Rendered images with source text
▬▬▬▬▬▬

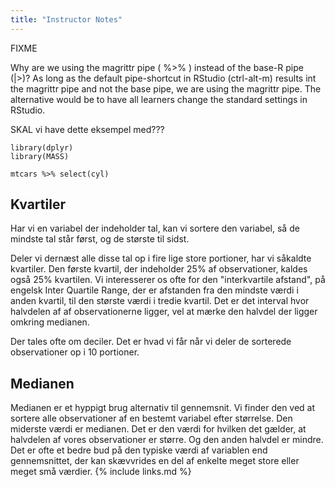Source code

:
 ```yaml
---
title: "Instructor Notes"
---
```

FIXME



Why are we using the magrittr pipe ( %>% ) instead of the
base-R pipe (|>)?
As long as the default pipe-shortcut in RStudio (ctrl-alt-m) 
results int the magrittr pipe and not the base pipe, we are
using the magrittr pipe. The alternative would be to have 
all learners change the standard settings in RStudio.

SKAL vi have dette eksempel med???
```{r eval = F}
library(dplyr)
library(MASS)

mtcars %>% select(cyl)
```

## Kvartiler

Har vi en variabel der indeholder tal, kan vi sortere den variabel, så 
de mindste tal står først, og de største til sidst. 

Deler vi dernæst alle disse tal op i fire lige store portioner, har vi såkaldte
kvartiler. Den første kvartil, der indeholder 25% af observationer, kaldes også 
25% kvartilen. Vi interesserer os ofte for den "interkvartile afstand",
på engelsk Inter Quartile Range, der er afstanden fra den mindste værdi i 
anden kvartil, til den største værdi i tredie kvartil. Det er det interval
hvor halvdelen af af observationerne ligger, vel at mærke den halvdel der ligger
omkring medianen.

Der tales ofte om deciler. Det er hvad vi får når vi deler de sorterede
observationer op i 10 portioner. 

## Medianen

Medianen er et hyppigt brug alternativ til gennemsnit. Vi finder den ved at 
sortere alle observationer af en bestemt variabel efter størrelse. Den miderste
værdi er medianen. Det er den værdi for hvilken det gælder, at halvdelen af
vores observationer er større. Og den anden halvdel er mindre. Det er ofte 
et bedre bud på den typiske værdi af variablen end gennemsnittet, der kan
skævvrides en del af enkelte meget store eller meget små værdier.
{% include links.md %}
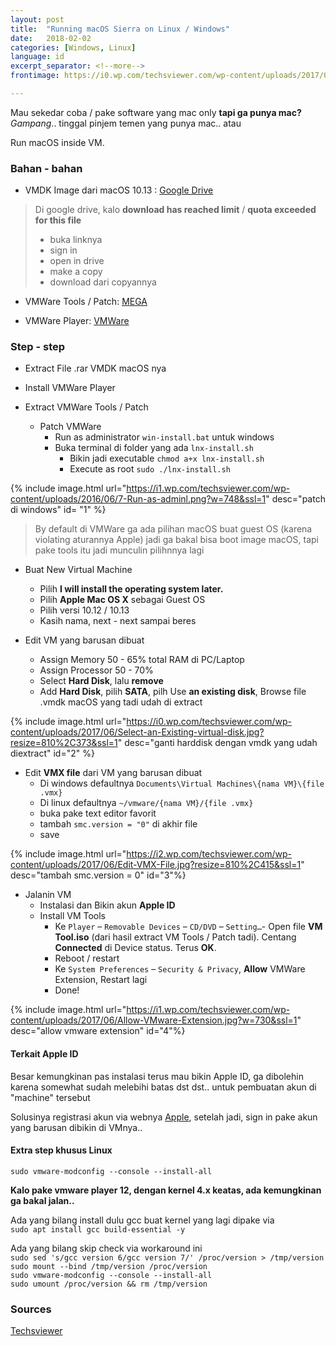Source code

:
 ```yaml
---
layout: post
title:  "Running macOS Sierra on Linux / Windows"
date:   2018-02-02
categories: [Windows, Linux]
language: id
excerpt_separator: <!--more-->
frontimage: https://i0.wp.com/techsviewer.com/wp-content/uploads/2017/06/macOS-High-Sierra-Final-on-WMware-on-Windows-PC.jpg?resize=810%2C455&ssl=1

---
```

Mau sekedar coba / pake software yang mac only **tapi ga punya mac?** _Gampang_.. tinggal pinjem temen yang punya mac.. atau
<!--more-->

Run macOS inside VM.

### Bahan - bahan

* VMDK Image dari macOS 10.13 : [Google Drive](https://goo.gl/dPJhqw)

> Di google drive, kalo **download has reached limit** / **quota exceeded for this file**
> * buka linknya
> * sign in
> * open in drive
> * make a copy
> * download dari copyannya

* VMWare Tools / Patch: [MEGA](https://goo.gl/aSaMxC)

* VMWare Player: [VMWare](https://my.vmware.com/en/web/vmware/free#desktop_end_user_computing/vmware_workstation_player/14_0)


### Step - step

* Extract File .rar VMDK macOS nya

* Install VMWare Player

* Extract VMWare Tools / Patch
    * Patch VMWare 
        * Run as administrator `win-install.bat` untuk windows   
        * Buka terminal di folder yang ada `lnx-install.sh`
            * Bikin jadi executable `chmod a+x lnx-install.sh`
            * Execute as root `sudo ./lnx-install.sh`

{% include image.html url="https://i1.wp.com/techsviewer.com/wp-content/uploads/2016/06/7-Run-as-adminl.png?w=748&ssl=1" desc="patch di windows" id= "1" %}

> By default di VMWare ga ada pilihan macOS buat guest OS (karena violating aturannya Apple) jadi ga bakal bisa boot image macOS, tapi pake tools itu jadi munculin pilihnnya lagi

* Buat New Virtual Machine
    * Pilih **I will install the operating system later.**
    * Pilih **Apple Mac OS X** sebagai Guest OS
    * Pilih versi 10.12 / 10.13
    * Kasih nama, next - next sampai beres

* Edit VM yang barusan dibuat
    * Assign Memory 50 - 65% total RAM di PC/Laptop
    * Assign Processor 50 - 70%
    * Select **Hard Disk**, lalu **remove**
    * Add **Hard Disk**, pilih **SATA**, pilh Use **an existing disk**, Browse file .vmdk macOS yang tadi udah di extract

{% include image.html url="https://i0.wp.com/techsviewer.com/wp-content/uploads/2017/06/Select-an-Existing-virtual-disk.jpg?resize=810%2C373&ssl=1" desc="ganti harddisk dengan vmdk yang udah diextract" id="2" %}

* Edit **VMX file** dari VM yang barusan dibuat
    * Di windows defaultnya `Documents\Virtual Machines\{nama VM}\{file .vmx}`
    * Di linux defaultnya `~/vmware/{nama VM}/{file .vmx}`
    * buka pake text editor favorit
    * tambah `smc.version = "0"` di akhir file
    * save

{% include image.html url="https://i2.wp.com/techsviewer.com/wp-content/uploads/2017/06/Edit-VMX-File.jpg?resize=810%2C415&ssl=1" desc="tambah smc.version = 0" id="3"%}

* Jalanin VM
    * Instalasi dan Bikin akun **Apple ID**
    * Install VM Tools
        * Ke `Player` – `Removable Devices` – `CD/DVD` – `Setting…`- Open file **VM Tool.iso** (dari hasil extract VM Tools / Patch tadi). Centang **Connected** di Device status. Terus **OK**.
        * Reboot / restart
        * Ke `System Preferences` – `Security & Privacy`, **Allow** VMWare Extension, Restart lagi
        * Done!

{% include image.html url="https://i1.wp.com/techsviewer.com/wp-content/uploads/2017/06/Allow-VMware-Extension.jpg?w=730&ssl=1" desc="allow vmware extension" id="4"%}

#### Terkait Apple ID

Besar kemungkinan pas instalasi terus mau bikin Apple ID, ga dibolehin karena somewhat sudah melebihi batas dst dst.. untuk pembuatan akun di "machine" tersebut

Solusinya registrasi akun via webnya [Apple](https://appleid.apple.com/account#!&page=create), setelah jadi, sign in pake akun yang barusan dibikin di VMnya..

#### Extra step khusus Linux

`sudo vmware-modconfig --console --install-all`

**Kalo pake vmware player 12, dengan kernel 4.x keatas, ada kemungkinan ga bakal jalan..**

Ada yang bilang install dulu gcc buat kernel yang lagi dipake via   
`sudo apt install gcc build-essential -y`

Ada yang bilang skip check via workaround ini   
`sudo sed 's/gcc version 6/gcc version 7/' /proc/version > /tmp/version`   
`sudo mount --bind /tmp/version /proc/version`   
`sudo vmware-modconfig --console --install-all`   
`sudo umount /proc/version && rm /tmp/version`   

### Sources

[Techsviewer](https://techsviewer.com/install-macos-high-sierra-vmware-windows/)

▬▬▬▬▬▬

What do the lines above say from the one containing "Run macOS inside VM." down to the one containing "udah di extract"? Return them exactly, both end lines included, and only them.

Expected answer
Run macOS inside VM.

### Bahan - bahan

* VMDK Image dari macOS 10.13 : [Google Drive](https://goo.gl/dPJhqw)

> Di google drive, kalo **download has reached limit** / **quota exceeded for this file**
> * buka linknya
> * sign in
> * open in drive
> * make a copy
> * download dari copyannya

* VMWare Tools / Patch: [MEGA](https://goo.gl/aSaMxC)

* VMWare Player: [VMWare](https://my.vmware.com/en/web/vmware/free#desktop_end_user_computing/vmware_workstation_player/14_0)


### Step - step

* Extract File .rar VMDK macOS nya

* Install VMWare Player

* Extract VMWare Tools / Patch
    * Patch VMWare 
        * Run as administrator `win-install.bat` untuk windows   
        * Buka terminal di folder yang ada `lnx-install.sh`
            * Bikin jadi executable `chmod a+x lnx-install.sh`
            * Execute as root `sudo ./lnx-install.sh`

{% include image.html url="https://i1.wp.com/techsviewer.com/wp-content/uploads/2016/06/7-Run-as-adminl.png?w=748&ssl=1" desc="patch di windows" id= "1" %}

> By default di VMWare ga ada pilihan macOS buat guest OS (karena violating aturannya Apple) jadi ga bakal bisa boot image macOS, tapi pake tools itu jadi munculin pilihnnya lagi

* Buat New Virtual Machine
    * Pilih **I will install the operating system later.**
    * Pilih **Apple Mac OS X** sebagai Guest OS
    * Pilih versi 10.12 / 10.13
    * Kasih nama, next - next sampai beres

* Edit VM yang barusan dibuat
    * Assign Memory 50 - 65% total RAM di PC/Laptop
    * Assign Processor 50 - 70%
    * Select **Hard Disk**, lalu **remove**
    * Add **Hard Disk**, pilih **SATA**, pilh Use **an existing disk**, Browse file .vmdk macOS yang tadi udah di extract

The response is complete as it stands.